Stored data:
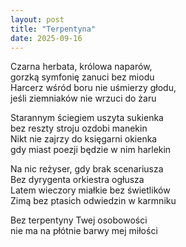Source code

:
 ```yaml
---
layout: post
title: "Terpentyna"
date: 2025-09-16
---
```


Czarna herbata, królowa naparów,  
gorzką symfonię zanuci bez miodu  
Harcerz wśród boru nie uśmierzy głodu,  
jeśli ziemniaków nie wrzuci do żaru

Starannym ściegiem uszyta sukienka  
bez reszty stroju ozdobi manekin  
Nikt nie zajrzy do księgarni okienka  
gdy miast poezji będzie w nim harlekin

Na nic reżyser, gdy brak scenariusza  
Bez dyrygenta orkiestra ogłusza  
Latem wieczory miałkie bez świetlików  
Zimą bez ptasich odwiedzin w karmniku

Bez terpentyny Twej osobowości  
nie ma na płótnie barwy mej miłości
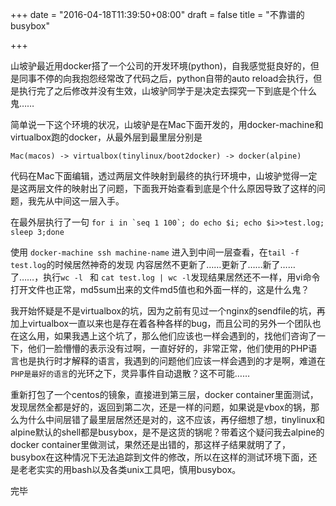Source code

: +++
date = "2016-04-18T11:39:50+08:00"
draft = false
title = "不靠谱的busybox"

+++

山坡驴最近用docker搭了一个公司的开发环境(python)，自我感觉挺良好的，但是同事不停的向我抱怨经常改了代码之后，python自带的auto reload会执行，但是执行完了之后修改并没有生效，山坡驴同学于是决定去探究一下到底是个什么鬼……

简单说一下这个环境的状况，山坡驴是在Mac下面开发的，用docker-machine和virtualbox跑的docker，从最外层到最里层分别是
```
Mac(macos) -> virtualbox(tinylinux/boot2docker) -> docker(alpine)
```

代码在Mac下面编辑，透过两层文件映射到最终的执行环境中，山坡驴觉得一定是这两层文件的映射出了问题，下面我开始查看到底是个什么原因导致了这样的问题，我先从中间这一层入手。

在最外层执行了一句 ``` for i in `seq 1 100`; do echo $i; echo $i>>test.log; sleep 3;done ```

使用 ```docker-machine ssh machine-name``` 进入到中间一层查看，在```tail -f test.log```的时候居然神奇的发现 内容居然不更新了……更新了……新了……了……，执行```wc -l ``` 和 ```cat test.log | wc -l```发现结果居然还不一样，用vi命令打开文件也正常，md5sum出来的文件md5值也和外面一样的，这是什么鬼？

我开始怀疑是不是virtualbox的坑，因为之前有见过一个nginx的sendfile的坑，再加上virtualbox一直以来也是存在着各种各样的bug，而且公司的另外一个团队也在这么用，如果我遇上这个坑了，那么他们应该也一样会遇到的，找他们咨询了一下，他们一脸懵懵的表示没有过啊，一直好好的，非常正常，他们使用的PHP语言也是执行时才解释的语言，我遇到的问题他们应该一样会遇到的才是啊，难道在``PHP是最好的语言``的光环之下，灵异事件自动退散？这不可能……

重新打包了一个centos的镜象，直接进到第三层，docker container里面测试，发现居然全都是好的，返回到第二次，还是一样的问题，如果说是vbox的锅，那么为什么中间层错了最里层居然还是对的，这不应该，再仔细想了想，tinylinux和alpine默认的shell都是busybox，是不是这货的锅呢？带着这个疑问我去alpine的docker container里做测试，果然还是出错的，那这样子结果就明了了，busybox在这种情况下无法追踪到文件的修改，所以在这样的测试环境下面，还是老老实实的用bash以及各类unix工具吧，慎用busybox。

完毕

*TASK BRIEF*
All lines in the data that contain the word "title" should be copied.

*OUTPUT*
title: "Terpentyna"
title = "不靠谱的busybox"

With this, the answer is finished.